R

Type module avail r to see the currently available versions of R.

The current version will always also exist as r/recommended - this is a module bundle and loading it will also load its many dependencies.

module show r/recommended shows you exactly which versions loading this module will give you.

R can be run on a single core or multithreaded using many cores (some commands can run threaded automatically, otherwise you may wish to look at R's parallel package).

doMPI, Rmpi and snow allow multi-node parallel jobs using MPI to be run.

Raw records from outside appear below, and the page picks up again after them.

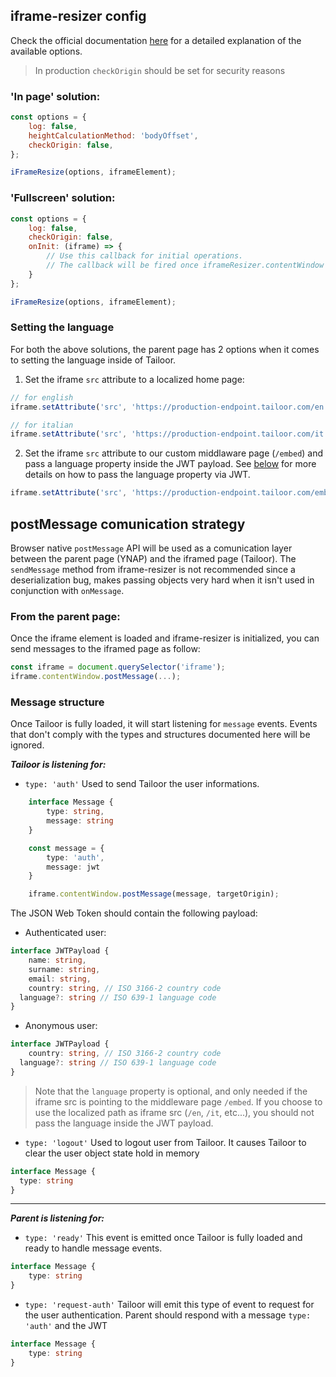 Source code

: ## iframe-resizer config
Check the official documentation [here](https://github.com/davidjbradshaw/iframe-resizer) for a detailed explanation of the available options.

>In production `checkOrigin` should be set for security reasons

### 'In page' solution:
```js
const options = {
	log: false,
	heightCalculationMethod: 'bodyOffset',
	checkOrigin: false,
};

iFrameResize(options, iframeElement);
```

### 'Fullscreen' solution:
```js
const options = {
	log: false,
	checkOrigin: false,
	onInit: (iframe) => {
		// Use this callback for initial operations.
		// The callback will be fired once iframeResizer.contentWindow has responded to the init message from the parent window
	}
};

iFrameResize(options, iframeElement);
```
### Setting the language
For both the above solutions, the parent page has 2 options when it comes to setting the language inside of Tailoor.
1. Set the iframe `src` attribute to a localized home page:
  ```js
  // for english
  iframe.setAttribute('src', 'https://production-endpoint.tailoor.com/en');

  // for italian
  iframe.setAttribute('src', 'https://production-endpoint.tailoor.com/it');
  ```
2. Set the iframe `src` attribute to our custom middlaware page (`/embed`) and pass a language property inside the JWT payload. See [below](#message-structure) for more details on how to pass the language property via JWT.
  ```js
  iframe.setAttribute('src', 'https://production-endpoint.tailoor.com/embed')  
  ```

## postMessage comunication strategy
Browser native `postMessage` API will be used as a comunication layer between the parent page (YNAP) and the iframed page (Tailoor).
The `sendMessage` method from iframe-resizer is not recommended since a deserialization bug,  makes passing objects very hard when it isn't used in conjunction with `onMessage`.

### From the parent page:
Once the iframe element is loaded and iframe-resizer is initialized, you can send messages to the iframed page as follow:
```js
const iframe = document.querySelector('iframe');
iframe.contentWindow.postMessage(...);
```

### Message structure
Once Tailoor is fully loaded, it will start listening for `message` events. Events that don't comply with the types and structures documented here will be ignored.

***Tailoor is listening for:***
- `type: 'auth'`
	Used to send Tailoor the user informations.
```ts
	interface Message {
		type: string,
		message: string
	}

	const message = {
		type: 'auth',
		message: jwt
	}

	iframe.contentWindow.postMessage(message, targetOrigin);
```

The JSON Web Token should contain the following payload:
- Authenticated user:
```ts
interface JWTPayload {
	name: string,
	surname: string,
	email: string,
	country: string, // ISO 3166-2 country code
  language?: string // ISO 639-1 language code
}
```
- Anonymous user:
```ts
interface JWTPayload {
	country: string, // ISO 3166-2 country code
  language?: string // ISO 639-1 language code
}
```
> Note that the `language` property is optional, and only needed if the iframe src is pointing to the middleware page `/embed`.
> If you choose to use the localized path as iframe src (`/en`, `/it`, etc...), you should not pass the language inside the JWT payload.

- `type: 'logout'`
 Used to logout user from Tailoor. It causes Tailoor to clear the user object state hold in memory 
```ts
interface Message {
  type: string
}
```
---
***Parent is listening for:***
- `type: 'ready'`
	This event is emitted once Tailoor is fully loaded and ready to handle message events.
```ts
interface Message {
	type: string
}
```

- `type: 'request-auth'`
	Tailoor will emit this type of event to request for the user authentication. Parent should respond with a message `type: 'auth'` and the JWT
```ts
interface Message {
	type: string
}
```
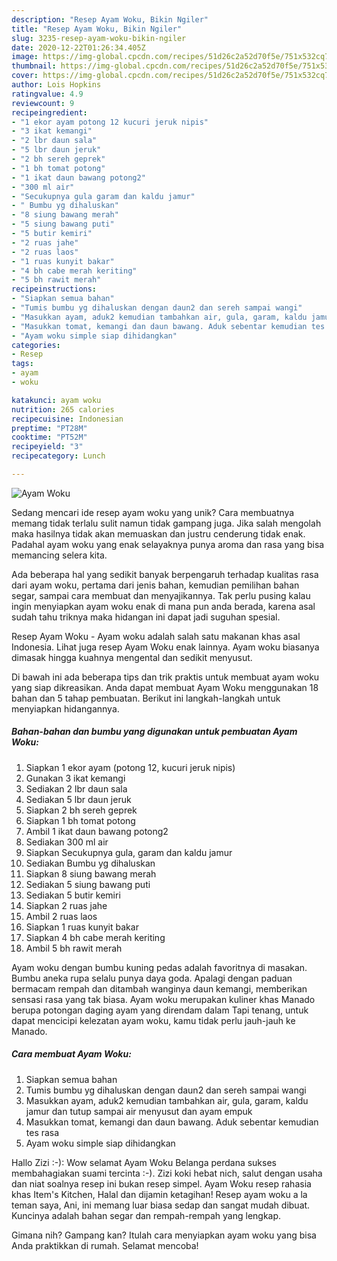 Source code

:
 ```yaml
---
description: "Resep Ayam Woku, Bikin Ngiler"
title: "Resep Ayam Woku, Bikin Ngiler"
slug: 3235-resep-ayam-woku-bikin-ngiler
date: 2020-12-22T01:26:34.405Z
image: https://img-global.cpcdn.com/recipes/51d26c2a52d70f5e/751x532cq70/ayam-woku-foto-resep-utama.jpg
thumbnail: https://img-global.cpcdn.com/recipes/51d26c2a52d70f5e/751x532cq70/ayam-woku-foto-resep-utama.jpg
cover: https://img-global.cpcdn.com/recipes/51d26c2a52d70f5e/751x532cq70/ayam-woku-foto-resep-utama.jpg
author: Lois Hopkins
ratingvalue: 4.9
reviewcount: 9
recipeingredient:
- "1 ekor ayam potong 12 kucuri jeruk nipis"
- "3 ikat kemangi"
- "2 lbr daun sala"
- "5 lbr daun jeruk"
- "2 bh sereh geprek"
- "1 bh tomat potong"
- "1 ikat daun bawang potong2"
- "300 ml air"
- "Secukupnya gula garam dan kaldu jamur"
- " Bumbu yg dihaluskan"
- "8 siung bawang merah"
- "5 siung bawang puti"
- "5 butir kemiri"
- "2 ruas jahe"
- "2 ruas laos"
- "1 ruas kunyit bakar"
- "4 bh cabe merah keriting"
- "5 bh rawit merah"
recipeinstructions:
- "Siapkan semua bahan"
- "Tumis bumbu yg dihaluskan dengan daun2 dan sereh sampai wangi"
- "Masukkan ayam, aduk2 kemudian tambahkan air, gula, garam, kaldu jamur dan tutup sampai air menyusut dan ayam empuk"
- "Masukkan tomat, kemangi dan daun bawang. Aduk sebentar kemudian tes rasa"
- "Ayam woku simple siap dihidangkan"
categories:
- Resep
tags:
- ayam
- woku

katakunci: ayam woku 
nutrition: 265 calories
recipecuisine: Indonesian
preptime: "PT28M"
cooktime: "PT52M"
recipeyield: "3"
recipecategory: Lunch

---
```



![Ayam Woku](https://img-global.cpcdn.com/recipes/51d26c2a52d70f5e/751x532cq70/ayam-woku-foto-resep-utama.jpg)

Sedang mencari ide resep ayam woku yang unik? Cara membuatnya memang tidak terlalu sulit namun tidak gampang juga. Jika salah mengolah maka hasilnya tidak akan memuaskan dan justru cenderung tidak enak. Padahal ayam woku yang enak selayaknya punya aroma dan rasa yang bisa memancing selera kita.

Ada beberapa hal yang sedikit banyak berpengaruh terhadap kualitas rasa dari ayam woku, pertama dari jenis bahan, kemudian pemilihan bahan segar, sampai cara membuat dan menyajikannya. Tak perlu pusing kalau ingin menyiapkan ayam woku enak di mana pun anda berada, karena asal sudah tahu triknya maka hidangan ini dapat jadi suguhan spesial.

Resep Ayam Woku - Ayam woku adalah salah satu makanan khas asal Indonesia. Lihat juga resep Ayam Woku enak lainnya. Ayam woku biasanya dimasak hingga kuahnya mengental dan sedikit menyusut.


Di bawah ini ada beberapa tips dan trik praktis untuk membuat ayam woku yang siap dikreasikan. Anda dapat membuat Ayam Woku menggunakan 18 bahan dan 5 tahap pembuatan. Berikut ini langkah-langkah untuk menyiapkan hidangannya.

<!--inarticleads1-->

##### Bahan-bahan dan bumbu yang digunakan untuk pembuatan Ayam Woku:

1. Siapkan 1 ekor ayam (potong 12, kucuri jeruk nipis)
1. Gunakan 3 ikat kemangi
1. Sediakan 2 lbr daun sala
1. Sediakan 5 lbr daun jeruk
1. Siapkan 2 bh sereh geprek
1. Siapkan 1 bh tomat potong
1. Ambil 1 ikat daun bawang potong2
1. Sediakan 300 ml air
1. Siapkan Secukupnya gula, garam dan kaldu jamur
1. Sediakan  Bumbu yg dihaluskan
1. Siapkan 8 siung bawang merah
1. Sediakan 5 siung bawang puti
1. Sediakan 5 butir kemiri
1. Siapkan 2 ruas jahe
1. Ambil 2 ruas laos
1. Siapkan 1 ruas kunyit bakar
1. Siapkan 4 bh cabe merah keriting
1. Ambil 5 bh rawit merah


Ayam woku dengan bumbu kuning pedas adalah favoritnya di masakan. Bumbu aneka rupa selalu punya daya goda. Apalagi dengan paduan bermacam rempah dan ditambah wanginya daun kemangi, memberikan sensasi rasa yang tak biasa. Ayam woku merupakan kuliner khas Manado berupa potongan daging ayam yang direndam dalam Tapi tenang, untuk dapat mencicipi kelezatan ayam woku, kamu tidak perlu jauh-jauh ke Manado. 

<!--inarticleads2-->

##### Cara membuat Ayam Woku:

1. Siapkan semua bahan
1. Tumis bumbu yg dihaluskan dengan daun2 dan sereh sampai wangi
1. Masukkan ayam, aduk2 kemudian tambahkan air, gula, garam, kaldu jamur dan tutup sampai air menyusut dan ayam empuk
1. Masukkan tomat, kemangi dan daun bawang. Aduk sebentar kemudian tes rasa
1. Ayam woku simple siap dihidangkan


Hallo Zizi :-): Wow selamat Ayam Woku Belanga perdana sukses membahagiakan suami tercinta :-). Zizi koki hebat nich, salut dengan usaha dan niat soalnya resep ini bukan resep simpel. Ayam Woku resep rahasia khas Item&#39;s Kitchen, Halal dan dijamin ketagihan! Resep ayam woku a la teman saya, Ani, ini memang luar biasa sedap dan sangat mudah dibuat. Kuncinya adalah bahan segar dan rempah-rempah yang lengkap. 

Gimana nih? Gampang kan? Itulah cara menyiapkan ayam woku yang bisa Anda praktikkan di rumah. Selamat mencoba!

List of additional R packages shows you what packages are installed and available for the current R version.

Setup§

Before you can use R interactively, you need to load the R module using:

module -f unload compilers mpi gcc-libs
module load r/recommended

Example serial jobscript§

This script runs R using only one core.

#!/bin/bash -l

# Example jobscript to run a single core R job

# Request ten minutes of wallclock time (format hours:minutes:seconds).
# Change this to suit your requirements.
#$ -l h_rt=0:10:0

# Request 1 gigabyte of RAM. Change this to suit your requirements.
#$ -l mem=1G

# Set the name of the job. You can change this if you wish.
#$ -N R_job_1

# Set the working directory to somewhere in your scratch space.  This is
# necessary because the compute nodes cannot write to your $HOME
# NOTE: this directory must exist.
# Replace "<your_UCL_id>" with your UCL user ID
#$ -wd /home/<your_UCL_id>/Scratch/R_output

# Your work must be done in $TMPDIR (serial jobs particularly) 
cd $TMPDIR

# Load the R module and run your R program
module -f unload compilers mpi gcc-libs
module load r/recommended

R --no-save < /home/username/Scratch/myR_job.R > myR_job.out

# Preferably, tar-up (archive) all output files to transfer them back 
# to your space. This will include the R_output file above.
tar zcvf $HOME/Scratch/R_output/files_from_job_$JOB_ID.tgz $TMPDIR

# Make sure you have given enough time for the copy to complete!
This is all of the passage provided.